The other night I was talking with some mom friends at the curb while waiting to pick up our sweaty teenage boys from practice.  One mom loaned me Called Again by Jennifer Pharr Davis, the woman who broke the overall thru-hiking record on the Appalachian Trail in 2011.  Soon we started taking about Wild.  Another mom piped in:  “UGH!! I HATED that book! How could anyone make such STUPID choices??? I could hardly read it, I was so frustrated with how irresponsible she was!”


I was kind of speechless. I actually took her comment personally! Why was that??? Everyone has their right to an opinion and it’s just a book right??

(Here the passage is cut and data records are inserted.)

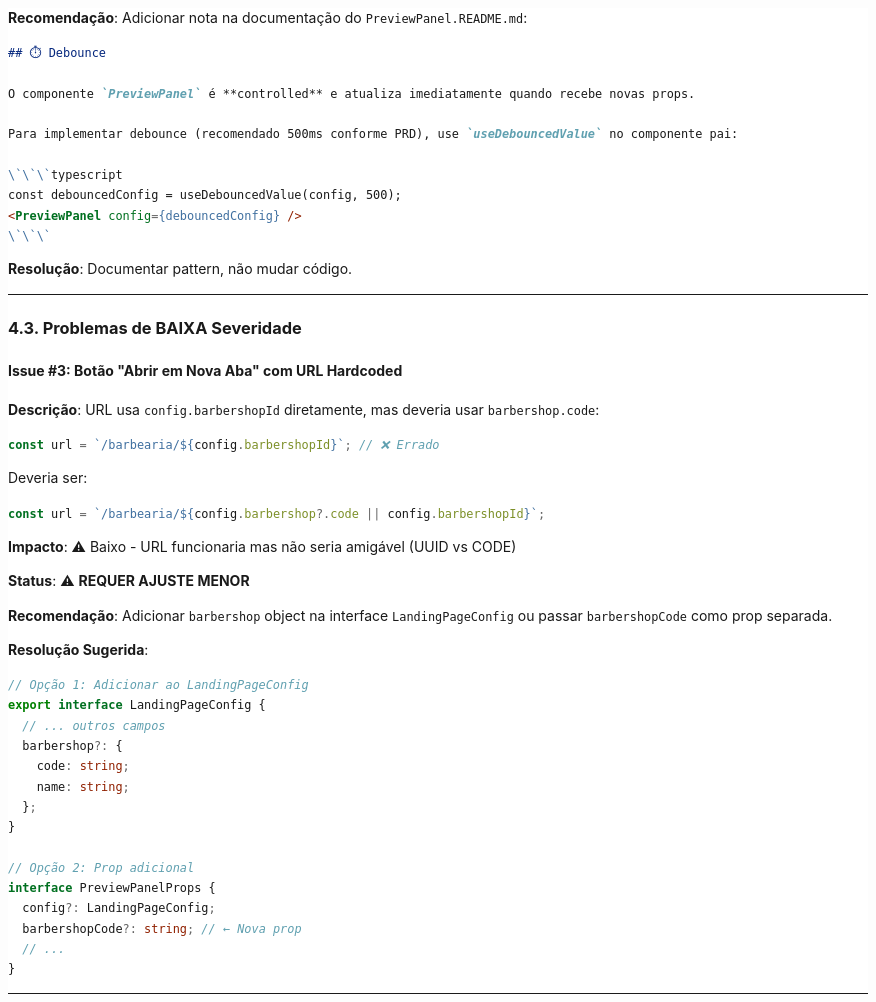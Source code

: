 **Recomendação**: Adicionar nota na documentação do `PreviewPanel.README.md`:

```markdown
## ⏱️ Debounce

O componente `PreviewPanel` é **controlled** e atualiza imediatamente quando recebe novas props.

Para implementar debounce (recomendado 500ms conforme PRD), use `useDebouncedValue` no componente pai:

\`\`\`typescript
const debouncedConfig = useDebouncedValue(config, 500);
<PreviewPanel config={debouncedConfig} />
\`\`\`
```

**Resolução**: Documentar pattern, não mudar código.

---

### 4.3. Problemas de BAIXA Severidade

#### Issue #3: Botão "Abrir em Nova Aba" com URL Hardcoded

**Descrição**: URL usa `config.barbershopId` diretamente, mas deveria usar `barbershop.code`:

```typescript
const url = `/barbearia/${config.barbershopId}`; // ❌ Errado
```

Deveria ser:
```typescript
const url = `/barbearia/${config.barbershop?.code || config.barbershopId}`;
```

**Impacto**: ⚠️ Baixo - URL funcionaria mas não seria amigável (UUID vs CODE)

**Status**: ⚠️ **REQUER AJUSTE MENOR**

**Recomendação**: Adicionar `barbershop` object na interface `LandingPageConfig` ou passar `barbershopCode` como prop separada.

**Resolução Sugerida**:
```typescript
// Opção 1: Adicionar ao LandingPageConfig
export interface LandingPageConfig {
  // ... outros campos
  barbershop?: {
    code: string;
    name: string;
  };
}

// Opção 2: Prop adicional
interface PreviewPanelProps {
  config?: LandingPageConfig;
  barbershopCode?: string; // ← Nova prop
  // ...
}
```

---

I’ve been thinking about it a lot. Here’s what I think: I think many women (and men but I am a woman so…) tend to walk around with this fear…this fear of “What if?? What IF she/he/they REALLLLY knew me? WHAT IF I GET FOUND OUT?? What if all my shameful/dirty/ugly/horrid/embarrassing stories and secrets, fears and feelings, somehow showed themselves to the world…What then??”

Honestly when my friend made that comment about the book, my first reaction was to nervously giggle to myself.. “wow. ummm, if she knew half of the crazy ridiculous stupid choices I have made in MY life – her jaw would be stuck to the ground!”

In the end, that conversation wasn’t about me. Or my friend. There isn’t one cookie-cutter way to be or live in this world.  I can only say that my life has improved exponentially since I started telling the truth.  To myself and others.  I have been able to move beyond a lot of the shame and regret (still working on it) by simply not sugar-coating or hiding. It is a daily practice and I often screw up.

In a roundabout way, all this truth-telling brings us closer.  It can sting and be hiiiiighly awkward. It can bring up old icky feelings. It can make you want to run for the hills. Thankfully, it becomes easier with practice.